**Exercise brief:** Locate the string "forces" in the records below. Copy every line where it occurs.

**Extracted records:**

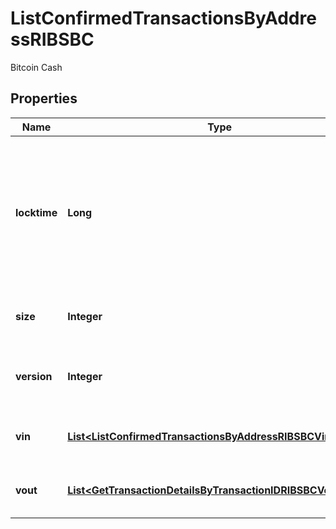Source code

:

# ListConfirmedTransactionsByAddressRIBSBC

Bitcoin Cash

## Properties

| Name | Type | Description | Notes |
|------------ | ------------- | ------------- | -------------|
|**locktime** | **Long** | Represents the locktime on the transaction on the specific blockchain, i.e. the blockheight at which the transaction is valid. |  |
|**size** | **Integer** | Represents the total size of this transaction. |  |
|**version** | **Integer** | Represents the transaction&#39;s version number. |  |
|**vin** | [**List&lt;ListConfirmedTransactionsByAddressRIBSBCVinInner&gt;**](ListConfirmedTransactionsByAddressRIBSBCVinInner.md) | Represents the transaction inputs. |  |
|**vout** | [**List&lt;GetTransactionDetailsByTransactionIDRIBSBCVoutInner&gt;**](GetTransactionDetailsByTransactionIDRIBSBCVoutInner.md) | Represents the transaction outputs. |  [optional] |



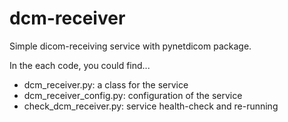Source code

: # dcm-receiver
Simple dicom-receiving service with pynetdicom package.

In the each code, you could find...
- dcm_receiver.py: a class for the service
- dcm_receiver_config.py: configuration of the service
- check_dcm_receiver.py: service health-check and re-running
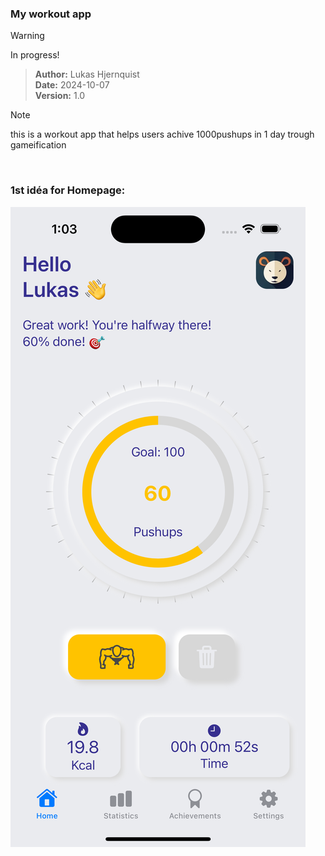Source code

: ### My workout app
> [!WARNING]
> In progress!

> **Author:** Lukas Hjernquist
> <br>**Date:** 2024-10-07
> <br>**Version:** 1.0

> [!NOTE]
> this is a workout app that helps users achive 1000pushups in 1 day trough gameification 

<br>

### 1st idéa for Homepage:
![Screenshot of the first page in the application.](https://github.com/LukasHje/WorkoutApp---PushPower/blob/main/idea1_poc.png)
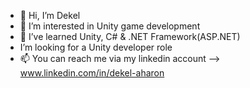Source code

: - 👋 Hi, I’m Dekel
- 👀 I’m interested in Unity game development
- 🌱 I’ve learned Unity, C# & .NET Framework(ASP.NET)
- I’m looking for a Unity developer role
- 📫 You can reach me via my linkedin account --> www.linkedin.com/in/dekel-aharon

<!---
DekelAH/DekelAH is a ✨ special ✨ repository because its `README.md` (this file) appears on your GitHub profile.
You can click the Preview link to take a look at your changes.
--->
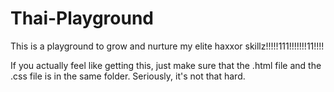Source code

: # Thai-Playground
This is a playground to grow and nurture my elite haxxor skillz!!!!!111!!!!!!!11!!!!

If you actually feel like getting this, just make sure that the .html file and the .css file is in the same folder. Seriously, it's not that hard.
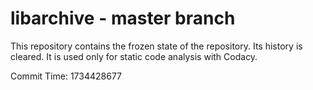 # libarchive - master branch

This repository contains the frozen state of the repository.
Its history is cleared. It is used only for static code
analysis with Codacy.

Commit Time: 1734428677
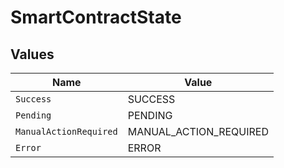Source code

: # SmartContractState


## Values

| Name                   | Value                  |
| ---------------------- | ---------------------- |
| `Success`              | SUCCESS                |
| `Pending`              | PENDING                |
| `ManualActionRequired` | MANUAL_ACTION_REQUIRED |
| `Error`                | ERROR                  |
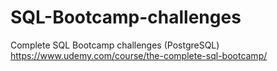# SQL-Bootcamp-challenges
Complete SQL Bootcamp challenges (PostgreSQL)
https://www.udemy.com/course/the-complete-sql-bootcamp/
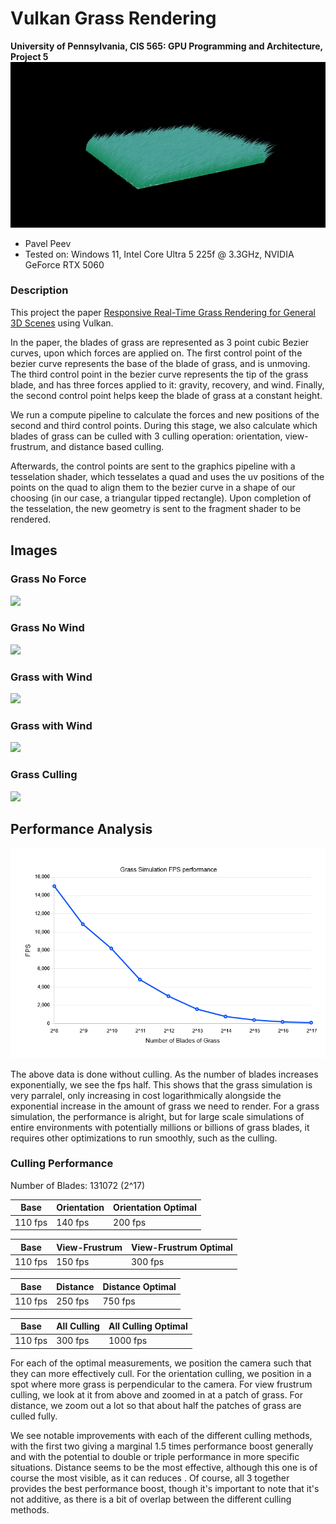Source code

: Vulkan Grass Rendering
==================================

**University of Pennsylvania, CIS 565: GPU Programming and Architecture, Project 5**
![](img/GrassMain.gif)
* Pavel Peev
* Tested on: Windows 11, Intel Core Ultra 5 225f @ 3.3GHz, NVIDIA GeForce RTX 5060

### Description
This project the paper [Responsive Real-Time Grass Rendering for General 3D Scenes](https://www.cg.tuwien.ac.at/research/publications/2017/JAHRMANN-2017-RRTG/JAHRMANN-2017-RRTG-draft.pdf) using Vulkan.

In the paper, the blades of grass are represented as 3 point cubic Bezier curves, upon which forces are applied on. The first control point of the bezier curve represents the base of the blade of grass, and is unmoving. The third control point in the bezier curve represents the tip of the grass blade, and has three forces applied to it: gravity, recovery, and wind. Finally, the second control point helps keep the blade of grass at a constant height.

We run a compute pipeline to calculate the forces and new positions of the second and third control points. During this stage, we also calculate which blades of grass can be culled with 3 culling operation: orientation, view-frustrum, and distance based culling.

Afterwards, the control points are sent to the graphics pipeline with a tesselation shader, which tesselates a quad and uses the uv positions of the points on the quad to align them to the bezier curve in a shape of our choosing (in our case, a triangular tipped rectangle). Upon completion of the tesselation, the new geometry is sent to the fragment shader to be rendered.


## Images

### Grass No Force
![](img/GrassNoForce.gif)

### Grass No Wind
![](img/GrassNoWind.gif)

### Grass with Wind
![](img/GrassWind.gif)

### Grass with Wind
![](img/GrassWind.gif)

### Grass Culling
![](img/GrassCulling.gif)



## Performance Analysis



![](img/grassAnalysis.png)

The above data is done without culling. As the number of blades increases exponentially, we see the fps half. This shows that the grass simulation is very parralel, only increasing in cost logarithmically alongside the exponential increase in the amount of grass we need to render. For a grass simulation, the performance is alright, but for large scale simulations of entire environments with potentially millions or billions of grass blades, it requires other optimizations to run smoothly, such as the culling.

### Culling Performance

Number of Blades: 131072 (2^17)

| Base | Orientation | Orientation Optimal|
|---|---|---|
| 110 fps | 140 fps| 200 fps|

| Base | View-Frustrum | View-Frustrum Optimal |
|---|---|---|
| 110 fps | 150 fps| 300 fps |

| Base | Distance | Distance Optimal |
|---|---|---|
| 110 fps | 250 fps| 750 fps |

| Base | All Culling | All Culling Optimal |
|---|---|---|
| 110 fps | 300 fps| 1000 fps |

For each of the optimal measurements, we position the camera such that they can more effectively cull. For the orientation culling, we position in a spot where more grass is perpendicular to the camera. For view frustrum culling, we look at it from above and zoomed in at a patch of grass. For distance, we zoom out a lot so that about half the patches of grass are culled fully.

We see notable improvements with each of the different culling methods, with the first two giving a marginal 1.5 times performance boost generally and with the potential to double or triple performance in more specific situations. Distance seems to be the most effective, although this one is of course the most visible, as it can reduces . Of course, all 3 together provides the best performance boost, though it's important to note that it's not additive, as there is a bit of overlap between the different culling methods.



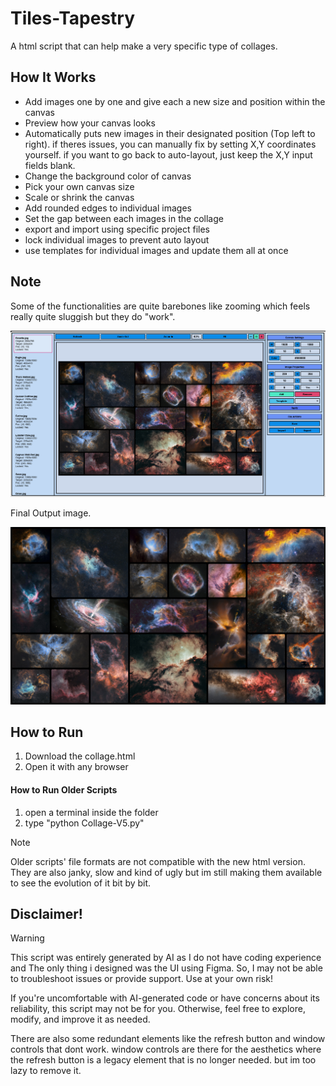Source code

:# Tiles-Tapestry
A html script that can help make a very specific type of collages.

## How It Works
- Add images one by one and give each a new size and position within the canvas
- Preview how your canvas looks
- Automatically puts new images in their designated position (Top left to right). if theres issues, you can manually fix by setting X,Y coordinates yourself. if you want to go back to auto-layout, just keep the X,Y input fields blank.
- Change the background color of canvas
- Pick your own canvas size
- Scale or shrink the canvas
- Add rounded edges to individual images
- Set the gap between each images in the collage
- export and import using specific project files
- lock individual images to prevent auto layout
- use templates for individual images and update them all at once

## Note
Some of the functionalities are quite barebones like zooming which feels really quite sluggish but they do "work".

![Showcase.png](https://github.com/masterelf425900/Tiles-Tapestry/blob/main/Images/Showcase.png)

Final Output image.

![Cosmic Collage.png](https://github.com/masterelf425900/Tiles-Tapestry/blob/main/Images/Cosmic%20Collage.png)

## How to Run
1. Download the collage.html
2. Open it with any browser

#### How to Run Older Scripts
1. open a terminal inside the folder
2. type "python Collage-V5.py"

> [!Note]
> Older scripts' file formats are not compatible with the new html version. They are also janky, slow and kind of ugly but im still making them available to see the evolution of it bit by bit.

## Disclaimer!

> [!Warning]
> This script was entirely generated by AI as I do not have coding experience and The only thing i designed was the UI using Figma. So, I may not be able to troubleshoot issues or provide support. Use at your own risk!
> 
> If you're uncomfortable with AI-generated code or have concerns about its reliability, this script may not be for you. Otherwise, feel free to explore, modify, and improve it as needed.
> 
> There are also some redundant elements like the refresh button and window controls that dont work. window controls are there for the aesthetics where the refresh button is a legacy element that is no longer needed. but im too lazy to remove it.
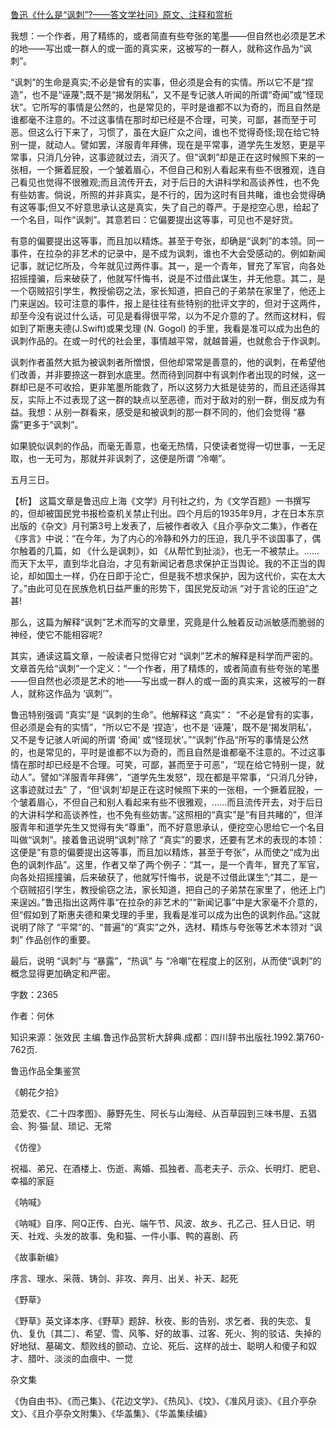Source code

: [鲁迅《什么是“讽刺”?——答文学社问》原文、注释和赏析](https://www.vrrw.net/wx/9783.html)

我想：一个作者，用了精练的，或者简直有些夸张的笔墨——但自然也必须是艺术的地——写出或一群人的或一面的真实来，这被写的一群人，就称这作品为“讽刺”。

“讽刺”的生命是真实;不必是曾有的实事，但必须是会有的实情。所以它不是“捏造”，也不是“诬蔑”;既不是“揭发阴私”，又不是专记骇人听闻的所谓“奇闻”或“怪现状”。它所写的事情是公然的，也是常见的，平时是谁都不以为奇的，而且自然是谁都毫不注意的。不过这事情在那时却已经是不合理，可笑，可鄙，甚而至于可恶。但这么行下来了，习惯了，虽在大庭广众之间，谁也不觉得奇怪;现在给它特别一提，就动人。譬如罢，洋服青年拜佛，现在是平常事，道学先生发怒，更是平常事，只消几分钟，这事迹就过去，消灭了。但“讽刺”却是正在这时候照下来的一张相，一个撅着屁股，一个皱着眉心，不但自己和别人看起来有些不很雅观，连自己看见也觉得不很雅观;而且流传开去，对于后日的大讲科学和高谈养性，也不免有些妨害。倘说，所照的并非真实，是不行的，因为这时有目共睹，谁也会觉得确有这等事;但又不好意思承认这是真实，失了自己的尊严。于是挖空心思，给起了一个名目，叫作“讽刺”。其意若曰：它偏要提出这等事，可见也不是好货。

有意的偏要提出这等事，而且加以精炼。甚至于夸张，却确是“讽刺”的本领。同一事件，在拉杂的非艺术的记录中，是不成为讽刺，谁也不大会受感动的。例如新闻记事，就记忆所及，今年就见过两件事。其一，是一个青年，冒充了军官，向各处招摇撞骗，后来破获了，他就写忏悔书，说是不过借此谋生，并无他意。其二，是一个窃贼招引学生，教授偷窃之法，家长知道，把自己的子弟禁在家里了，他还上门来逞凶。较可注意的事件，报上是往往有些特别的批评文字的，但对于这两件，却至今没有说过什么话，可见是看得很平常，以为不足介意的了。然而这材料，假如到了斯惠夫德(J.Swift)或果戈理 (N. Gogol) 的手里，我看是准可以成为出色的讽刺作品的。在或一时代的社会里，事情越平常，就越普遍，也就愈合于作讽刺。

讽刺作者虽然大抵为被讽刺者所憎恨，但他却常常是善意的，他的讽刺，在希望他们改善，并非要捺这一群到水底里。然而待到同群中有讽刺作者出现的时候，这一群却已是不可收拾，更非笔墨所能救了，所以这努力大抵是徒劳的，而且还适得其反，实际上不过表现了这一群的缺点以至恶德，而对于敌对的别一群，倒反成为有益。我想：从别一群看来，感受是和被讽刺的那一群不同的，他们会觉得 “暴露”更多于“讽刺”。

如果貌似讽刺的作品，而毫无善意，也毫无热情，只使读者觉得一切世事，一无足取，也一无可为，那就并非讽刺了，这便是所谓 “冷嘲”。

五月三日。



【析】 这篇文章是鲁迅应上海《文学》月刊社之约，为《文学百题》一书撰写的，但却被国民党书报检查机关禁止刊出。四个月后的1935年9月，才在日本东京出版的《杂文》月刊第3号上发表了，后被作者收入《且介亭杂文二集》，作者在《序言》中说：“在今年，为了内心的冷静和外力的压迫，我几乎不谈国事了，偶尔触着的几篇，如 《什么是讽刺》，如 《从帮忙到扯淡》，也无一不被禁止。……而天下太平，直到华北自治，才见有新闻记者恳求保护正当舆论。我的不正当的舆论，却如国土一样，仍在日即于沦亡，但是我不想求保护，因为这代价，实在太大了。”由此可见在民族危机日益严重的形势下，国民党反动派 “对于言论的压迫”之甚!

那么，这篇为解释“讽刺”艺术而写的文章里，究竟是什么触着反动派敏感而脆弱的神经，使它不能相容呢?

其实，通读这篇文章，一般读者只觉得它对 “讽刺”艺术的解释是科学而严密的。文章首先给“讽刺”一个定义：“一个作者，用了精炼的，或者简直有些夸张的笔墨——但自然也必须是艺术的地——写出或一群人的或一面的真实来，这被写的一群人，就称这作品为 ‘讽刺’”。

鲁迅特别强调 “真实”是 “讽刺的生命”。他解释这 “真实”： “不必是曾有的实事，但必须是会有的实情”，“所以它不是 ‘捏造’，也不是 ‘诬蔑’，既不是‘揭发阴私’，又不是专记骇人听闻的所谓 ‘奇闻’ 或“怪现状’。”“讽刺”作品“所写的事情是公然的，也是常见的，平时是谁都不以为奇的，而且自然是谁都毫不注意的。不过这事情在那时却已经是不合理。可笑，可鄙，甚而至于可恶”，“现在给它特别一提，就动人”。譬如“洋服青年拜佛”，“道学先生发怒”，现在都是平常事，“只消几分钟，这事迹就过去” 了，“但‘讽刺’却是正在这时候照下来的一张相，一个撅着屁股，一个皱着眉心，不但自己和别人看起来有些不很雅观，……而且流传开去，对于后日的大讲科学和高谈养性，也不免有些妨害。”这照相的“真实”是“有目共睹的”，但洋服青年和道学先生又觉得有失“尊重”，而不好意思承认，便挖空心思给它一个名目叫做“讽刺”。接着鲁迅说明“讽刺”除了 “真实”的要求，还要有艺术的表现的本领：这便是“有意的偏要提出这等事，而且加以精炼，甚至于夸张”，从而使之“成为出色的讽刺作品”。这里，作者又举了两个例子：“其一，是一个青年，冒充了军官，向各处招摇撞骗，后来破获了，他就写忏悔书，说是不过借此谋生”;“其二，是一个窃贼招引学生，教授偷窃之法，家长知道，把自己的子弟禁在家里了，他还上门来逞凶。”鲁迅指出这两件事“在拉杂的非艺术的”“新闻记事”中是大家毫不介意的，但“假如到了斯惠夫德和果戈理的手里，我看是准可以成为出色的讽刺作品。”这就说明了除了 “平常”的、“普遍”的“真实”之外，选材、精炼与夸张等艺术本领对 “讽刺” 作品创作的重要。

最后，说明 “讽刺”与 “暴露”，“热讽” 与 “冷嘲”在程度上的区别，从而使“讽刺”的概念显得更加确定和严密。

字数：2365

作者：何休

知识来源：张效民 主编.鲁迅作品赏析大辞典.成都：四川辞书出版社.1992.第760-762页.

鲁迅作品全集鉴赏

《朝花夕拾》

范爱农、《二十四孝图》、藤野先生、阿长与山海经、从百草园到三味书屋、五猖会、狗·猫·鼠、琐记、无常

《仿徨》

祝福、弟兄、在酒楼上、伤逝、离婚、孤独者、高老夫子、示众、长明灯、肥皂、幸福的家庭

《呐喊》

《呐喊》自序、阿Q正传、白光、端午节、风波、故乡、孔乙己、狂人日记、明天、社戏、头发的故事、兔和猫、一件小事、鸭的喜剧、药

《故事新编》

序言、理水、采薇、铸剑、非攻、奔月、出关、补天、起死

《野草》

《野草》英文译本序、《野草》题辞、秋夜、影的告别、求乞者、我的失恋、复仇、复仇〔其二〕、希望、雪、风筝、好的故事、过客、死火、狗的驳诘、失掉的好地狱、墓碣文、颓败线的颤动、立论、死后、这样的战士、聪明人和傻子和奴才、腊叶、淡淡的血痕中、一觉

杂文集

《伪自由书》、《而己集》、《花边文学》、《热风》、《坟》、《准风月谈》、《且介亭杂文》、《且介亭杂文附集》、《华盖集》、《华盖集续编》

**Solution to this exercise:**
In the paper, the blades of grass are represented as 3 point cubic Bezier curves, upon which forces are applied on. The first control point of the bezier curve represents the base of the blade of grass, and is unmoving. The third control point in the bezier curve represents the tip of the grass blade, and has three forces applied to it: gravity, recovery, and wind. Finally, the second control point helps keep the blade of grass at a constant height.
We run a compute pipeline to calculate the forces and new positions of the second and third control points. During this stage, we also calculate which blades of grass can be culled with 3 culling operation: orientation, view-frustrum, and distance based culling.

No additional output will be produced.